Ce chiffre sept est connu pour ses propriétés spirituelles dans plusieurs religions. Pour les juifs et les chrétiens : Dieu a créé le monde en sept jours.

Pour les autres, le 7 représente surtout les jours de la semaine et la manière dont on peut se rappeler ses engagements en consultant son agenda, divisé en pages hebdomadaires.

Moyens mnémotechniques

Pour ma part, un bon moyen de me rappeler la liste de courses que je veux faire au marché ou au supermarché est mnémotechnique. Alphabétiquement, les artichauts avant les haricots et les pommes avant les raisins. Selon la mémoire spatiale, il faut commencer avec les produits placés au plus loin pour finir au plus près.

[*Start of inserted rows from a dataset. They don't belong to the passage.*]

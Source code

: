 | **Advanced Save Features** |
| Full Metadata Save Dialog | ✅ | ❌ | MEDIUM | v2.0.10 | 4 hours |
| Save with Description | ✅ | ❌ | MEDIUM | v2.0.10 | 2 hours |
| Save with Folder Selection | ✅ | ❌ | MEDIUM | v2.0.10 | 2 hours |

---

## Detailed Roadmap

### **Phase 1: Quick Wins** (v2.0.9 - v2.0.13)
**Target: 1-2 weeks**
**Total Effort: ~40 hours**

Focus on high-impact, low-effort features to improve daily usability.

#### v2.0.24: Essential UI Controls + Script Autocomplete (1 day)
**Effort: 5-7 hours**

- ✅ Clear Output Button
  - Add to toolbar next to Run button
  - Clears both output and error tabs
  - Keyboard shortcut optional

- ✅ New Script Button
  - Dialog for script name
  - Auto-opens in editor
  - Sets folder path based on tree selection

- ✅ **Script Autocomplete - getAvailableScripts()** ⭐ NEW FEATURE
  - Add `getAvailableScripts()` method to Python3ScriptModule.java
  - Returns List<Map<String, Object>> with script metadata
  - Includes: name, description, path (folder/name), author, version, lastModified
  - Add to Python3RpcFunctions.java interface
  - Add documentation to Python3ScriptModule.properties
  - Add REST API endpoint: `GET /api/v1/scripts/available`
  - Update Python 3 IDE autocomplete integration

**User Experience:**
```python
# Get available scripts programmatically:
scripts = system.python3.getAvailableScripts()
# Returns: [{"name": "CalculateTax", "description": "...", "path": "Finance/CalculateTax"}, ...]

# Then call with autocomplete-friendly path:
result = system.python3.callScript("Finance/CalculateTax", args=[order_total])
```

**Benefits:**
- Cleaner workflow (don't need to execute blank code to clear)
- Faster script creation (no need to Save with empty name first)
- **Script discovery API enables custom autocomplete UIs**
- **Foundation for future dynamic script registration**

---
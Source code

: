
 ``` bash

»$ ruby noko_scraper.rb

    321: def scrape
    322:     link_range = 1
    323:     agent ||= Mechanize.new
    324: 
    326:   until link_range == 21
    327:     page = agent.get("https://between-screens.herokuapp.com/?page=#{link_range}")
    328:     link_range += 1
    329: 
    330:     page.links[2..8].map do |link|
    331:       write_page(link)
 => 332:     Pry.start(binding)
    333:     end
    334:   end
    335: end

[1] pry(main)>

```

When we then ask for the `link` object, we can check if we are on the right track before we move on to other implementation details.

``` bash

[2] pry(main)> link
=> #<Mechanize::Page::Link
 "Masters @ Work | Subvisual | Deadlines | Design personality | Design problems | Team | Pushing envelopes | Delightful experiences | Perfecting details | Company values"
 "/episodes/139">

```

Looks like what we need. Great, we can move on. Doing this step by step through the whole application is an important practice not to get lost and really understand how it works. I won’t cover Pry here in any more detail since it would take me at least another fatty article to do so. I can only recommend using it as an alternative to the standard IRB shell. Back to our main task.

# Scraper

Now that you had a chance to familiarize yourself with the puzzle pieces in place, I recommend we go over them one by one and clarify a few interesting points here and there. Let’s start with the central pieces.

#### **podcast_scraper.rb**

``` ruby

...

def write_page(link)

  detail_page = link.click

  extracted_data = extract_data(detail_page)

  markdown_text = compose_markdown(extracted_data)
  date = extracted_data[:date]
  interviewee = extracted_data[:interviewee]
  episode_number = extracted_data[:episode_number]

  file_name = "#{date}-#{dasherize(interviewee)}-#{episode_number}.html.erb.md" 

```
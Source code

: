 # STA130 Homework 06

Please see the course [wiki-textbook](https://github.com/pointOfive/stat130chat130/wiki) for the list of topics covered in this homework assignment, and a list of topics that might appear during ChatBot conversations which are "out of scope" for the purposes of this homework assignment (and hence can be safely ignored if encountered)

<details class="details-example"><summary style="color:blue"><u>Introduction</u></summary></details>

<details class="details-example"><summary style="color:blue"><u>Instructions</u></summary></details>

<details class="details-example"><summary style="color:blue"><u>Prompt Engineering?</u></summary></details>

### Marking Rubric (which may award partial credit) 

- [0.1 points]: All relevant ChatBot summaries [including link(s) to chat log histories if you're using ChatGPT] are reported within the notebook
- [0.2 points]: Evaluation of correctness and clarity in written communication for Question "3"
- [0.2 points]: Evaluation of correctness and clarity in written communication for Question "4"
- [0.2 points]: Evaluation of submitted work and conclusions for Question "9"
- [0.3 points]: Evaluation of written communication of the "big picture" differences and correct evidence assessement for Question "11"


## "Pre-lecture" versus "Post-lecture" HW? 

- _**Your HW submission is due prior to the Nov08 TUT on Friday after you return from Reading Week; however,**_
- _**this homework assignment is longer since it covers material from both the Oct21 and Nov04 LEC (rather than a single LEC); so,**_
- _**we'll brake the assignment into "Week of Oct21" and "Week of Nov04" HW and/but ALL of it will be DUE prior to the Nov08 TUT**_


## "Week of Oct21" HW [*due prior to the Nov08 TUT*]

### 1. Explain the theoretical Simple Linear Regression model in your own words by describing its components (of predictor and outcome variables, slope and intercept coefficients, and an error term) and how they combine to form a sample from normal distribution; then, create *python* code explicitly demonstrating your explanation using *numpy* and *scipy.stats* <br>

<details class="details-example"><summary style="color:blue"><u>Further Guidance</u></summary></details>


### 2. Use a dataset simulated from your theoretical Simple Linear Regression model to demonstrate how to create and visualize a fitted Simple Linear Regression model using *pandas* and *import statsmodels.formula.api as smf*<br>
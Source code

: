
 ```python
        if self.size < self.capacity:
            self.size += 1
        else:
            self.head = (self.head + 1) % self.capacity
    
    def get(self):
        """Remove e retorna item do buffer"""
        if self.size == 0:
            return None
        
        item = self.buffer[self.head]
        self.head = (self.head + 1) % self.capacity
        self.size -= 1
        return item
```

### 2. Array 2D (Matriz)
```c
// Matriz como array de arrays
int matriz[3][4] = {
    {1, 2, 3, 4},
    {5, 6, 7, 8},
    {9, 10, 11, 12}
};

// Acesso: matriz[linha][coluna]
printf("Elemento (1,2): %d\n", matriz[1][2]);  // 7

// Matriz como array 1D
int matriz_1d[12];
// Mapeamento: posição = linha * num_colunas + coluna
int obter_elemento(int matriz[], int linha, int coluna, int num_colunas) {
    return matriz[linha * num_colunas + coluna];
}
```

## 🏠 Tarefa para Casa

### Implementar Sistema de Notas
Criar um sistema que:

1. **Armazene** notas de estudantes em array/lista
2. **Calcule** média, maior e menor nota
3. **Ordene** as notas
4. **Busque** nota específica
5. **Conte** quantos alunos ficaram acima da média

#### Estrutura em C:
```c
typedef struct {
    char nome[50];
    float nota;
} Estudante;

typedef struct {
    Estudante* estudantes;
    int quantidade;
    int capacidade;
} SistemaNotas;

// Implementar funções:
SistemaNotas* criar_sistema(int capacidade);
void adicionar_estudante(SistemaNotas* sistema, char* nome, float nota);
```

La chronologie est aussi un bon moyen. Pour énumérer les cantons suisses, débutons avec les cantons primitifs, comme on dit, et finissons par les bons derniers, ceux de 1815, Neuchâtel, Genève et Valais. Ah non, j’oubliais le tout dernier, le Jura, en 1979. Cette liste, plutôt que la liste alphabétique, a l’avantage de nous remémorer l’Histoire de la Confédération.

Changement d'horaire

Pour terminer, je ne sais s’il y a un moyen particulier de se rappeler que dans la nuit du 31 mars à 2h., l’horaire subira son changement printanier : il sera une heure de plus.

Jusqu’à quand ? Depuis le temps qu’on parle de supprimer cette modification régulière qui chagrine tant les vaches, rien ne bouge.

Cette année, coïncidence rare, le changement d’horaire survient à l’entrée de la journée de Pâques, la plus significative dans l’histoire de la chrétienté.

 

(1) Cultiver sa mémoire, de 9 à 99 ans, par Colette Bizouard (Ed. Chronique sociale, Lyon, 2005).